Problem description
Return all lines of the records that contain the word "network".

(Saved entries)
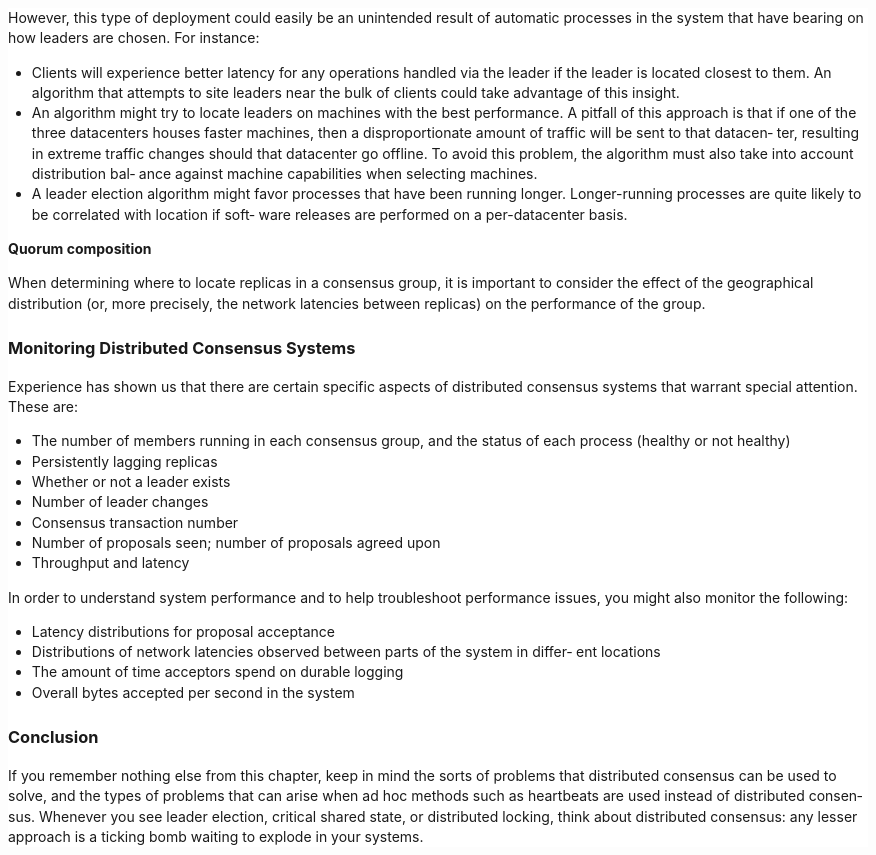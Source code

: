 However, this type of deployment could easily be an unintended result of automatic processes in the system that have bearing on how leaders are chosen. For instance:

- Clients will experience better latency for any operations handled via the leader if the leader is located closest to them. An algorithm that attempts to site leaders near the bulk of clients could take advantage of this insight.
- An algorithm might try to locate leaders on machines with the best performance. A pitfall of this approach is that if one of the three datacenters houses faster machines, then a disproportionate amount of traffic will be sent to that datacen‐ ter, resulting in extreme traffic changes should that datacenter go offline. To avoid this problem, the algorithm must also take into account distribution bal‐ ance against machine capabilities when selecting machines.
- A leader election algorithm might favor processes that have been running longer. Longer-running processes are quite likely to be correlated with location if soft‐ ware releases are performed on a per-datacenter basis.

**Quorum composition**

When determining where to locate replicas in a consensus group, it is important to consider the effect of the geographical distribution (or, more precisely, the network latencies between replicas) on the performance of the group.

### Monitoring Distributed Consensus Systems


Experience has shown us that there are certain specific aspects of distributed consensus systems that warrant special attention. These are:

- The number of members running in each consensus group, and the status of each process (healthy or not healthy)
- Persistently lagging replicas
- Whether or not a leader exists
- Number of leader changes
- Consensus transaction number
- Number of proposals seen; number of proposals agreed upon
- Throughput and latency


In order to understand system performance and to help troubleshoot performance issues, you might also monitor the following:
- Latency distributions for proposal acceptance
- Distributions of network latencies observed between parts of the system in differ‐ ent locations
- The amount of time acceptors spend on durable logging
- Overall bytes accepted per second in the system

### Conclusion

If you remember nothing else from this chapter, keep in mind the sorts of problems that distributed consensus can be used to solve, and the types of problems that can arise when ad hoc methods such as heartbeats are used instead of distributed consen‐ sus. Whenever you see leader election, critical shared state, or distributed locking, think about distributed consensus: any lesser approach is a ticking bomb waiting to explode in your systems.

Response to the task
When determining where to locate replicas in a consensus group, it is important to consider the effect of the geographical distribution (or, more precisely, the network latencies between replicas) on the performance of the group.
- Distributions of network latencies observed between parts of the system in differ‐ ent locations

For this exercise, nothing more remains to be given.